Guidance website Boring Money also points out that the investment propositions often vary greatly across the platforms, as does the performance. It has run a number of "test portfolios" over two years, investing £500 across a number of robo-advice sites to see the effect of charges and performance. One of the companies on our list, Moneyfarm, is the second best performer in Boring Money's analysis - using the site, £500 grew more than 10% to £554 in the two years to the end of January.
"The contributing factors to any relative and short-term underperformance were charging structures, fees and asset allocation," says Boring Money chief executive, Holly Mackay. She says many of these "ready-made portfolios" have very different equity exposures; higher exposure to the stock market would have been better during the bull run of recent years but would have been hit harder in the recent sell-off.
Robo vs Face-to-Face Advice
The argument in favour of robo-advice is that it is “wealth management lite” for those starting out on their investment journey; these customers will then (some providers hope) upgrade to full financial advice once their assets grow or needs become more complex, for example, when they have children, buy a house or receive an inheritance windfall.
The argument against robo-advice is that people’s financial lives often don’t fit into the neat categories offered online and at a certain point it might be better to go and see an adviser. It is also worth bearing in mind, that often it is not all that cheap to use a robo-adviser, with some sites charging upwards of 1%.
Michelmores says the move online hasn’t been driven by a distrust for the advice profession – four-fifths of those surveyed still trusted traditional advisers.
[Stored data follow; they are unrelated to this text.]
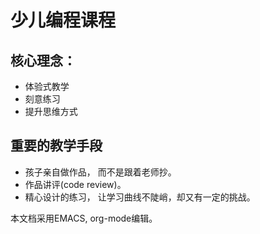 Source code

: # 少儿编程课程
## 核心理念：
* 体验式教学
* 刻意练习
* 提升思维方式

## 重要的教学手段
* 孩子亲自做作品， 而不是跟着老师抄。
* 作品讲评(code review)。
* 精心设计的练习， 让学习曲线不陡峭，却又有一定的挑战。

本文档采用EMACS, org-mode编辑。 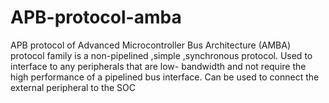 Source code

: # APB-protocol-amba
APB protocol of Advanced Microcontroller Bus Architecture (AMBA) protocol family is a non-pipelined ,simple ,synchronous protocol. Used to interface to any peripherals that are low- bandwidth and not require the high performance of a pipelined bus interface. Can be used to connect the external peripheral to the SOC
Instead it is the sophistication of technology and the convenience factor encouraging more people to use their phone to handle their finances.
Peter Chadborn, director of adviser firm Plan Money, thinks both robo and traditional advice have a role to play in modern financial planning - and that younger people taking automated advice can become the face-to-face customers of the future. One aspect of face-to-face advice that robo can't replicate, he says, is empathy and reassurance, particularly when a client has to make an once-in-a-lifetime decision such as: can I afford to retire? He also understands why some people "go robo" for investments but prefer human contact for financial planning.
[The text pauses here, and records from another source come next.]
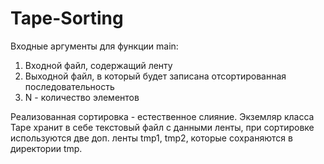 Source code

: # Tape-Sorting

Входные аргументы для функции main:
1) Входной файл, содержащий ленту
2) Выходной файл, в который будет записана отсортированная последовательность
3) N - количество элементов

Реализованная сортировка - естественное слияние.
Экземляр класса Tape хранит в себе текстовый файл с данными ленты, при сортировке используются две доп. ленты tmp1, tmp2, которые сохраняются в директории tmp.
The langcat likes robo firms that offer some financial advice, even if it is restricted to a provider’s products, because it opens up the possibility of recourse: “Advice is good, becuause if it ends up being wrong you might be able to claim against the provider.” The firm also recommends investing with a robo-adviser that is covered by the Financial Services Compensation Scheme (FSCS) as that will pay out up to £85,000 if the provider goes under. For those looking to invest with a well-respected brand, the langcat recommends Santander and Nutmeg. And for those looking for a low-cost option, it prefers OpenMoney.